SURABAYA, JAWA TIMUR – Aksi ugal-ugalan sebuah truk yang melaju dari kawasan Jembatan Suramadu hingga Jalan Dupak, Surabaya, viral di media sosial. Menanggapi rekaman tersebut, Satlantas Polres Pelabuhan Tanjung Perak bergerak cepat melakukan penelusuran dan menindak pengemudi serta kernet kendaraan.
Dalam video yang beredar luas, truk berukuran besar tersebut tampak melaju dengan kecepatan tinggi. Kendaraan beberapa kali bergerak secara zigzag dan terlihat bergoyang saat melintas di jalan raya.
Aksi berbahaya itu semakin menjadi perhatian ketika kernet truk terlihat mengeluarkan sebagian tubuhnya melalui jendela kendaraan sambil berjoget, meski truk masih dalam kondisi melaju.
Rekaman tersebut salah satunya tersebar melalui platform TikTok dan kemudian menjadi perhatian masyarakat. Aksi tersebut dinilai berpotensi membahayakan keselamatan pengemudi, kernet, maupun pengguna jalan lain yang berada di sekitar kendaraan.
Menindaklanjuti video viral tersebut, Satlantas Polres Pelabuhan Tanjung Perak langsung melakukan penyelidikan untuk mengidentifikasi kendaraan dan orang-orang yang terlibat dalam aksi tersebut.
Hasilnya, polisi berhasil mengamankan pengemudi truk berinisial N bersama kernetnya. Keduanya kemudian diberikan tindakan sesuai ketentuan lalu lintas.
Kasatlantas Polres Pelabuhan Tanjung Perak AKP Imam Sayfudin Rodji mengatakan, polisi memberikan sanksi tilang kepada keduanya. Selain itu, pengemudi dan kernet juga diminta membuat surat pernyataan agar tidak mengulangi perbuatan serupa.

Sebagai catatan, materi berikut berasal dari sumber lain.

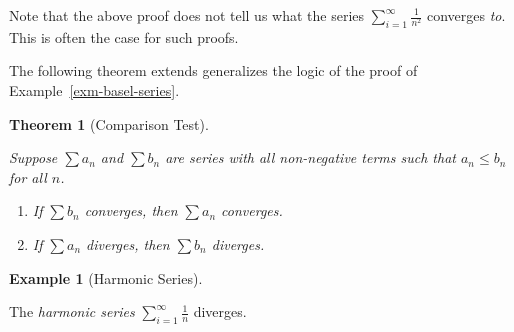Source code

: \documentclass[
  letterpaper,
  DIV=11,
  numbers=noendperiod]{scrreprt}
\providecommand{\tightlist}{%
  \setlength{\itemsep}{0pt}\setlength{\parskip}{0pt}}
\theoremstyle{plain}
\newtheorem{theorem}{Theorem}[chapter]
\theoremstyle{definition}
\theoremstyle{plain}
\theoremstyle{plain}
\theoremstyle{definition}
\newtheorem{example}{Example}[chapter]
\theoremstyle{definition}
\theoremstyle{remark}
\begin{document}
Note that the above proof does not tell us what the series
\(\displaystyle\sum_{i=1}^\infty \frac{1}{n^2}\) converges \emph{to}.
This is often the case for such proofs.

The following theorem extends generalizes the logic of the proof of
Example~\ref{exm-basel-series}.

\begin{theorem}[Comparison
Test]\protect\hypertarget{thm-comparison-test}{}\label{thm-comparison-test}

Suppose \(\sum a_n\) and \(\sum b_n\) are series with all non-negative
terms such that \(a_n\leq b_n\) for all \(n\).

\begin{enumerate}
\def\labelenumi{\arabic{enumi}.}
\tightlist
\item
  If \(\sum b_n\) converges, then \(\sum a_n\) converges.
\item
  If \(\sum a_n\) diverges, then \(\sum b_n\) diverges.
\end{enumerate}

\end{theorem}

\begin{example}[Harmonic
Series]\protect\hypertarget{exm-harmonic-series}{}\label{exm-harmonic-series}

The \emph{harmonic series}
\(\displaystyle \sum_{i=1}^\infty \frac{1}{n}\) diverges.

\end{example}
\end{document}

“Kami melakukan penindakan berupa tilang terhadap keduanya. Mereka juga diminta membuat surat pernyataan untuk tidak mengulangi perbuatan serupa di kemudian hari,” kata AKP Imam, Selasa (1/9/2026).
AKP Imam menegaskan, jalan raya merupakan ruang bersama yang penggunaannya harus disertai tanggung jawab. Setiap tindakan pengendara, terlebih manuver yang dilakukan secara tidak wajar, dapat berdampak terhadap keselamatan pengguna jalan lainnya.
Kondisi tersebut menjadi semakin berisiko ketika melibatkan kendaraan besar seperti truk. Kendaraan jenis ini memiliki karakteristik pengendalian dan jarak pengereman yang berbeda dibandingkan kendaraan berukuran lebih kecil.
Karena itu, perilaku berkendara secara zigzag, melaju secara ugal-ugalan, maupun melakukan manuver berbahaya dapat meningkatkan risiko terjadinya kecelakaan lalu lintas.
AKP Imam mengimbau seluruh masyarakat untuk selalu mengedepankan keselamatan saat berkendara dan tidak menjadikan jalan raya sebagai tempat melakukan aksi yang dapat membahayakan orang lain.
“Selalu utamakan keselamatan, patuhi aturan lalu lintas, dan jangan melakukan tindakan berkendara secara ugal-ugalan yang dapat membahayakan pengguna jalan lainnya,” tegasnya.
Usai mendapatkan tindakan dari Satlantas Polres Pelabuhan Tanjung Perak, pengemudi truk berinisial N menyampaikan permohonan maaf kepada masyarakat, khususnya para pengguna jalan yang merasa terganggu maupun dirugikan akibat aksinya.
N mengakui bahwa cara berkendara tersebut tidak dapat dibenarkan karena berpotensi membahayakan keselamatan dirinya sendiri maupun pengguna jalan lainnya.
Ia juga menyatakan telah menerima tindakan dari kepolisian dan berjanji menjadikan kejadian tersebut sebagai bahan pembelajaran agar tidak kembali melakukan tindakan serupa.
“Saya meminta maaf kepada masyarakat dan pengguna jalan yang merasa terganggu maupun dirugikan. Saya menyadari tindakan tersebut tidak dibenarkan dan dapat membahayakan keselamatan diri sendiri maupun pengguna jalan lainnya,” ujarnya.
Tindakan cepat Satlantas Polres Pelabuhan Tanjung Perak ini menjadi pengingat bahwa setiap pengendara wajib mengutamakan keselamatan dan mematuhi aturan lalu lintas. Aksi yang dianggap sekadar hiburan atau konten media sosial dapat berubah menjadi ancaman serius ketika dilakukan di tengah arus lalu lintas.